Stored items
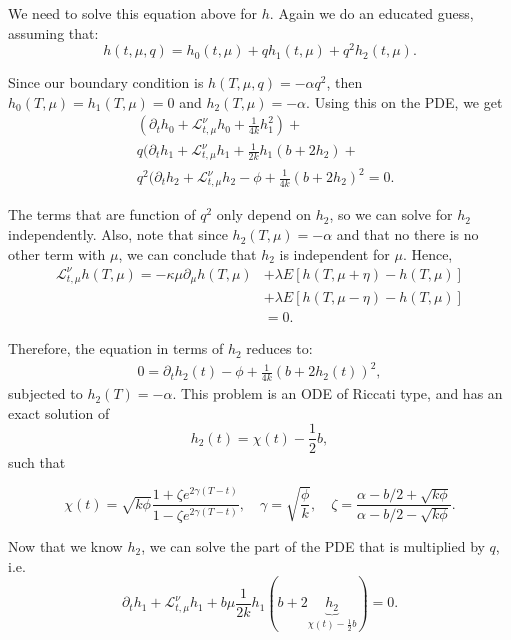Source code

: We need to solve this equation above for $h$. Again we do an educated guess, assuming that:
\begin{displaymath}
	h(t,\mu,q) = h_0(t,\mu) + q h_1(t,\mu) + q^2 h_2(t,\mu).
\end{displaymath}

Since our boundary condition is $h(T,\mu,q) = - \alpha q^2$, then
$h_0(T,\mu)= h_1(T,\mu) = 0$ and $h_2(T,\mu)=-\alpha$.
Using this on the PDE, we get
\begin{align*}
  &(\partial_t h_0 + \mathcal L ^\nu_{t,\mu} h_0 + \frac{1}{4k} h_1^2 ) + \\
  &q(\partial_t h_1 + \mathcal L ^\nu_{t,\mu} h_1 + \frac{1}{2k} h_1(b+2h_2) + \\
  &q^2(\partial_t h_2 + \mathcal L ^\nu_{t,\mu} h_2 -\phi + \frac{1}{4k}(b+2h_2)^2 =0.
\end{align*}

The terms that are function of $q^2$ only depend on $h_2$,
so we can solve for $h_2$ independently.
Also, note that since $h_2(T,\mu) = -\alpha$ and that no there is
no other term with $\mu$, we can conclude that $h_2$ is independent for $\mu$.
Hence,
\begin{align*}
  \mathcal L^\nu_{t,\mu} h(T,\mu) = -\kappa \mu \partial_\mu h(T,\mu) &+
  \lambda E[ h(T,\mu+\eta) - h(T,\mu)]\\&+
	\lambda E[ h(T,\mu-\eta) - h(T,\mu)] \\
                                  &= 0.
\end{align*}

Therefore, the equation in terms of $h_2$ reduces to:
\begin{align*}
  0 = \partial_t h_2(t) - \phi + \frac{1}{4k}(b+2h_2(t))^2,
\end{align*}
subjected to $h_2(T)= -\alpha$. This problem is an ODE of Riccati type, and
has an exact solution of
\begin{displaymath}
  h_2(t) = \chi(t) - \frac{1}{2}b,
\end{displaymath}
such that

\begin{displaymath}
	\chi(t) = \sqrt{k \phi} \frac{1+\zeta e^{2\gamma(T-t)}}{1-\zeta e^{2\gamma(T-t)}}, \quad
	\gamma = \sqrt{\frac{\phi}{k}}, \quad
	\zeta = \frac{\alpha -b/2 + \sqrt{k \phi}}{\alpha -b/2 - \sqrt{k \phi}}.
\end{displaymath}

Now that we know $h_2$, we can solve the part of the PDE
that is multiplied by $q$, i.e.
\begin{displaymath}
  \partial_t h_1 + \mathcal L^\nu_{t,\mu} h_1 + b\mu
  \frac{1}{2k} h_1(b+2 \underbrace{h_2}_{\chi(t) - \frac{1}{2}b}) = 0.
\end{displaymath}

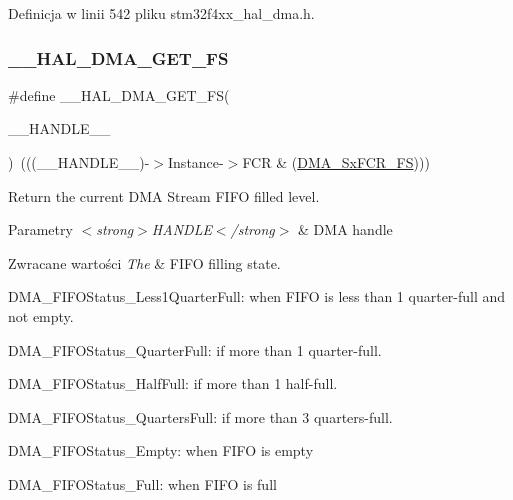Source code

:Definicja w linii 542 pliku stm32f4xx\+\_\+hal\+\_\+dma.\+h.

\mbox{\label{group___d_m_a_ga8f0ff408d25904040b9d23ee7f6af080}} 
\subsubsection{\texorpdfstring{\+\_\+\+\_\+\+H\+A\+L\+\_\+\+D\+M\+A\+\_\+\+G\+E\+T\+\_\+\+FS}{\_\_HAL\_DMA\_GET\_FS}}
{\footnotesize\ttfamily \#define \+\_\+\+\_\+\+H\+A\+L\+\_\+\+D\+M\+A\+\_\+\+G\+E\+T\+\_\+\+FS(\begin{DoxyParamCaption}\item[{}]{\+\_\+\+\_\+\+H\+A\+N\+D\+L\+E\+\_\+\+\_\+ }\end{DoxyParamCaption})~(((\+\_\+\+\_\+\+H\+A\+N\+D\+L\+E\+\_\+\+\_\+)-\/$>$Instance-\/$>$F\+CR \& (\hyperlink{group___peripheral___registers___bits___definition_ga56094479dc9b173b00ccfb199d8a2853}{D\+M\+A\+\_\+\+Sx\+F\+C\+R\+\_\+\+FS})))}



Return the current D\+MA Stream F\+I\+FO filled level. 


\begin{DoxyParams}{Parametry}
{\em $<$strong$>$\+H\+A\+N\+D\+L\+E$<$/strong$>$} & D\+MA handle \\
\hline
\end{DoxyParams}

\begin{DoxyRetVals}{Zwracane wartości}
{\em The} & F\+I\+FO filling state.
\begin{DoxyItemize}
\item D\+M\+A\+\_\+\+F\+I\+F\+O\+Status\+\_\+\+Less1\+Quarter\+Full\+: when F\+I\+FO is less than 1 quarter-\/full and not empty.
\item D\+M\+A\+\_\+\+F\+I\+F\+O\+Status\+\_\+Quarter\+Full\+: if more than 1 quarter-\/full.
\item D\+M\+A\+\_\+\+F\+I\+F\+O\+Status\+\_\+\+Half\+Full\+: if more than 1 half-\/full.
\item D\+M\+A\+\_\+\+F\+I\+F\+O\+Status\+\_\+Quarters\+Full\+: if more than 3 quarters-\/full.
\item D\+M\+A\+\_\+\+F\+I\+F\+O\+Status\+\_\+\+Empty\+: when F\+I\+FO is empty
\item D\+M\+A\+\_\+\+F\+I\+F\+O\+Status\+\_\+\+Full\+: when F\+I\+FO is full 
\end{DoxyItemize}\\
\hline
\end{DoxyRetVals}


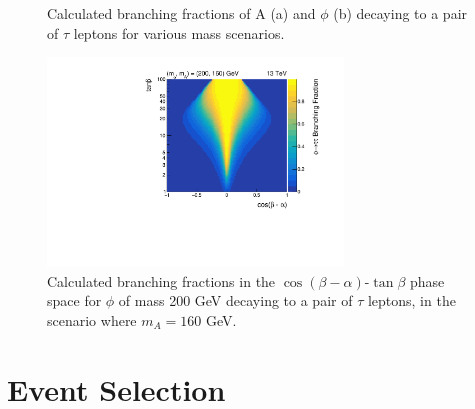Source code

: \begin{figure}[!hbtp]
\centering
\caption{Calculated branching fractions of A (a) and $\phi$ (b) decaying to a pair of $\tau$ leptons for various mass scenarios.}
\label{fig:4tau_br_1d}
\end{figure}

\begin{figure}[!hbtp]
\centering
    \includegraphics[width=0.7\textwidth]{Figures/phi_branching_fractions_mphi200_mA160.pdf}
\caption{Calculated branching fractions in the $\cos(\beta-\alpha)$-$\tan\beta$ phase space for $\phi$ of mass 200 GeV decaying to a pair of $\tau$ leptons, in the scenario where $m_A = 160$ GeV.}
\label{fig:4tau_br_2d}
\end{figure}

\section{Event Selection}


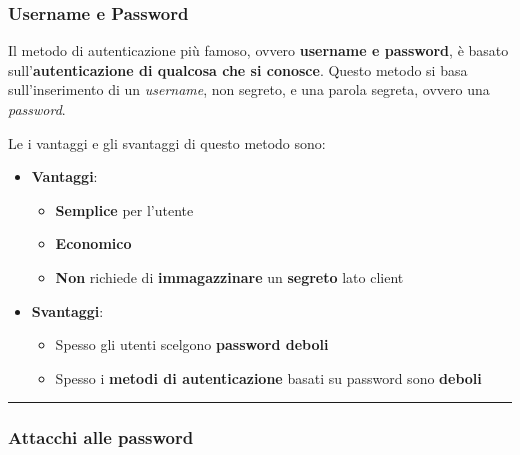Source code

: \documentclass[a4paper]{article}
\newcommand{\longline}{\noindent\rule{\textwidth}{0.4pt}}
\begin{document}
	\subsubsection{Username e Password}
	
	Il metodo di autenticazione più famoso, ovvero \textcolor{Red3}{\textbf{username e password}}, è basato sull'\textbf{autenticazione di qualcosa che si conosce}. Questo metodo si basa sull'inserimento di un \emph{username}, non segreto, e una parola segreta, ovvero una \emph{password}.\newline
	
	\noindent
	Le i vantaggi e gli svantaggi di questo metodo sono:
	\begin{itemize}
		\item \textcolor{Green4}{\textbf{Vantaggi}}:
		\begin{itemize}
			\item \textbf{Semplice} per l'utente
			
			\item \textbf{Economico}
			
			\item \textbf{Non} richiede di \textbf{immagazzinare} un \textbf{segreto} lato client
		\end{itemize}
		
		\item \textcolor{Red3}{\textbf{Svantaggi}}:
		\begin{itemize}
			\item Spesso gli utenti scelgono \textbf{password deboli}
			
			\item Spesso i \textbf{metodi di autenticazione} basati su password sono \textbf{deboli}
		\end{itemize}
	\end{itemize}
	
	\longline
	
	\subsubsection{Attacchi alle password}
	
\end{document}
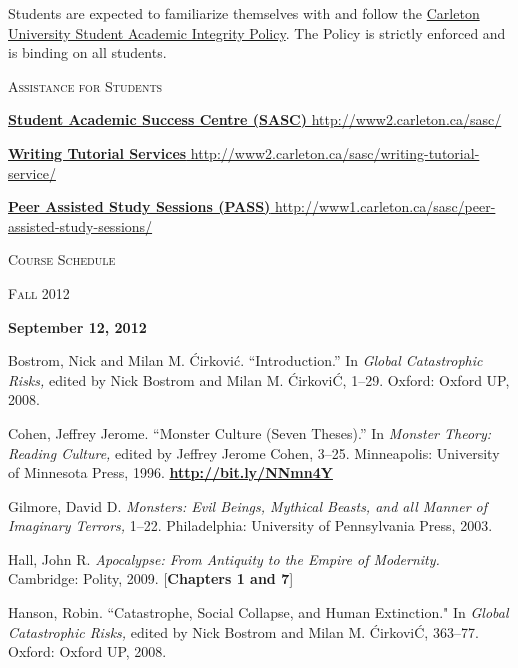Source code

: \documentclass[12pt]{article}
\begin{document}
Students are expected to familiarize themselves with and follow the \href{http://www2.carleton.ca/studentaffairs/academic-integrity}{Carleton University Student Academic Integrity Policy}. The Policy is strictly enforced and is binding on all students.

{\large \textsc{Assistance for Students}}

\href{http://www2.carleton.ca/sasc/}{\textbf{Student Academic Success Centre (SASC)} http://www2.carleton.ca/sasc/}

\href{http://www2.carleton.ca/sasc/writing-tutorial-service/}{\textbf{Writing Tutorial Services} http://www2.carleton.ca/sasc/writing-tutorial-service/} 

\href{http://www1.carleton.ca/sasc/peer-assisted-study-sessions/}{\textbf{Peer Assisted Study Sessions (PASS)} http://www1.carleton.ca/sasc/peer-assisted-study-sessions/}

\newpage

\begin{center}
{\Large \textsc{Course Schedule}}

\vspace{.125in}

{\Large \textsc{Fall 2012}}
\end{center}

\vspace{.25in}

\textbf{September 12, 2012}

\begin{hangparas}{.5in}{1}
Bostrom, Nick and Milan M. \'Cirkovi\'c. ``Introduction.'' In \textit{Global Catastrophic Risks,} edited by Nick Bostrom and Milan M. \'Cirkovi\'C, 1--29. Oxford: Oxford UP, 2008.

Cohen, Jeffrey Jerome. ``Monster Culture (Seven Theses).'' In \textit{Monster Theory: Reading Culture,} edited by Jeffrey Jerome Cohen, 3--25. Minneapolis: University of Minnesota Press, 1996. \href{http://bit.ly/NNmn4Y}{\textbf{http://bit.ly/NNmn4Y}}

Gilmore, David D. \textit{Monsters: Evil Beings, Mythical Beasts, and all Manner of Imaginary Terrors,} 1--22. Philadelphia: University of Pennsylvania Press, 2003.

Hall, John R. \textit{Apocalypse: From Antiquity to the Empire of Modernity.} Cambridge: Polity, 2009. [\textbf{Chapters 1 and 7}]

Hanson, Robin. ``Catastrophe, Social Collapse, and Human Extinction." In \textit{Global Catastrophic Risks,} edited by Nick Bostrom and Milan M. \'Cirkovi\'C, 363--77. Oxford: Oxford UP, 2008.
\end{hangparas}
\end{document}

Work instruction:
Using the records above, set down exactly the lines from the one with "Return the current" through the one with "than 1 quarter-\/full.", inclusive, and nothing more.

Finished exercise:
Return the current D\+MA Stream F\+I\+FO filled level. 


\begin{DoxyParams}{Parametry}
{\em $<$strong$>$\+H\+A\+N\+D\+L\+E$<$/strong$>$} & D\+MA handle \\
\hline
\end{DoxyParams}

\begin{DoxyRetVals}{Zwracane wartości}
{\em The} & F\+I\+FO filling state.
\begin{DoxyItemize}
\item D\+M\+A\+\_\+\+F\+I\+F\+O\+Status\+\_\+\+Less1\+Quarter\+Full\+: when F\+I\+FO is less than 1 quarter-\/full and not empty.
\item D\+M\+A\+\_\+\+F\+I\+F\+O\+Status\+\_\+Quarter\+Full\+: if more than 1 quarter-\/full.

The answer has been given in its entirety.